The series is also available on HBO Max.

==Music==
The theme song is an edited version of the song "Slow Moody Blues" written by Reg Tilsley. Other notable songs used in the show include Charlie Steinman's "It Is Such a Good Night" (also known as "Scoobidoo Love") and a lyricless version of Gianni Morandi's "La Mia Mania" (also known as "Okay Maria").

==Other media==
===Video game===

A video game based on the series has been released for the PlayStation 2, Wii and PlayStation Portable video game consoles.

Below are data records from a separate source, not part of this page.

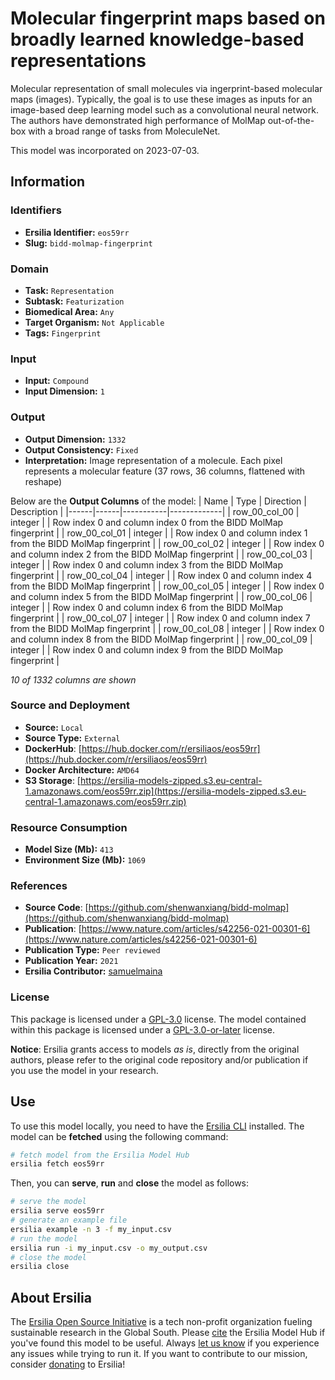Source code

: # Molecular fingerprint maps based on broadly learned knowledge-based representations

Molecular representation of small molecules via ingerprint-based molecular maps (images). Typically, the goal is to use these images as inputs for an image-based deep learning model such as a convolutional neural network. The authors have demonstrated high performance of MolMap out-of-the-box with a broad range of tasks from MoleculeNet.

This model was incorporated on 2023-07-03.

## Information
### Identifiers
- **Ersilia Identifier:** `eos59rr`
- **Slug:** `bidd-molmap-fingerprint`

### Domain
- **Task:** `Representation`
- **Subtask:** `Featurization`
- **Biomedical Area:** `Any`
- **Target Organism:** `Not Applicable`
- **Tags:** `Fingerprint`

### Input
- **Input:** `Compound`
- **Input Dimension:** `1`

### Output
- **Output Dimension:** `1332`
- **Output Consistency:** `Fixed`
- **Interpretation:** Image representation of a molecule. Each pixel represents a molecular feature (37 rows, 36 columns, flattened with reshape)

Below are the **Output Columns** of the model:
| Name | Type | Direction | Description |
|------|------|-----------|-------------|
| row_00_col_00 | integer |  | Row index 0 and column index 0 from the BIDD MolMap fingerprint |
| row_00_col_01 | integer |  | Row index 0 and column index 1 from the BIDD MolMap fingerprint |
| row_00_col_02 | integer |  | Row index 0 and column index 2 from the BIDD MolMap fingerprint |
| row_00_col_03 | integer |  | Row index 0 and column index 3 from the BIDD MolMap fingerprint |
| row_00_col_04 | integer |  | Row index 0 and column index 4 from the BIDD MolMap fingerprint |
| row_00_col_05 | integer |  | Row index 0 and column index 5 from the BIDD MolMap fingerprint |
| row_00_col_06 | integer |  | Row index 0 and column index 6 from the BIDD MolMap fingerprint |
| row_00_col_07 | integer |  | Row index 0 and column index 7 from the BIDD MolMap fingerprint |
| row_00_col_08 | integer |  | Row index 0 and column index 8 from the BIDD MolMap fingerprint |
| row_00_col_09 | integer |  | Row index 0 and column index 9 from the BIDD MolMap fingerprint |

_10 of 1332 columns are shown_
### Source and Deployment
- **Source:** `Local`
- **Source Type:** `External`
- **DockerHub**: [https://hub.docker.com/r/ersiliaos/eos59rr](https://hub.docker.com/r/ersiliaos/eos59rr)
- **Docker Architecture:** `AMD64`
- **S3 Storage**: [https://ersilia-models-zipped.s3.eu-central-1.amazonaws.com/eos59rr.zip](https://ersilia-models-zipped.s3.eu-central-1.amazonaws.com/eos59rr.zip)

### Resource Consumption
- **Model Size (Mb):** `413`
- **Environment Size (Mb):** `1069`


### References
- **Source Code**: [https://github.com/shenwanxiang/bidd-molmap](https://github.com/shenwanxiang/bidd-molmap)
- **Publication**: [https://www.nature.com/articles/s42256-021-00301-6](https://www.nature.com/articles/s42256-021-00301-6)
- **Publication Type:** `Peer reviewed`
- **Publication Year:** `2021`
- **Ersilia Contributor:** [samuelmaina](https://github.com/samuelmaina)

### License
This package is licensed under a [GPL-3.0](https://github.com/ersilia-os/ersilia/blob/master/LICENSE) license. The model contained within this package is licensed under a [GPL-3.0-or-later](LICENSE) license.

**Notice**: Ersilia grants access to models _as is_, directly from the original authors, please refer to the original code repository and/or publication if you use the model in your research.


## Use
To use this model locally, you need to have the [Ersilia CLI](https://github.com/ersilia-os/ersilia) installed.
The model can be **fetched** using the following command:
```bash
# fetch model from the Ersilia Model Hub
ersilia fetch eos59rr
```
Then, you can **serve**, **run** and **close** the model as follows:
```bash
# serve the model
ersilia serve eos59rr
# generate an example file
ersilia example -n 3 -f my_input.csv
# run the model
ersilia run -i my_input.csv -o my_output.csv
# close the model
ersilia close
```

## About Ersilia
The [Ersilia Open Source Initiative](https://ersilia.io) is a tech non-profit organization fueling sustainable research in the Global South.
Please [cite](https://github.com/ersilia-os/ersilia/blob/master/CITATION.cff) the Ersilia Model Hub if you've found this model to be useful. Always [let us know](https://github.com/ersilia-os/ersilia/issues) if you experience any issues while trying to run it.
If you want to contribute to our mission, consider [donating](https://www.ersilia.io/donate) to Ersilia!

It was developed by High Voltage Software and published by Capcom, with gameplay mechanics similar to Capcom's Ace Attorney series. It was released on January 8, 2008, and includes five new, interactive cases.

===Special===

On May 14, 2018, it was announced that there would be an upcoming special based on the series entitled Harvey Birdman: Attorney General. In the special, Harvey Birdman becomes the next Attorney General of the United States, under President Phil Ken Sebben. The original voice cast returned for the special. It premiered at midnight on October 15, 2018.

===Spin-off===

On May 9, 2019, a spin-off entitled Birdgirl was announced, following Judy Ken Sebben/Birdgirl in her new role as the CEO of Sebben & Sebben. It premiered on April 4, 2021, with a second season premiering June 19, 2022.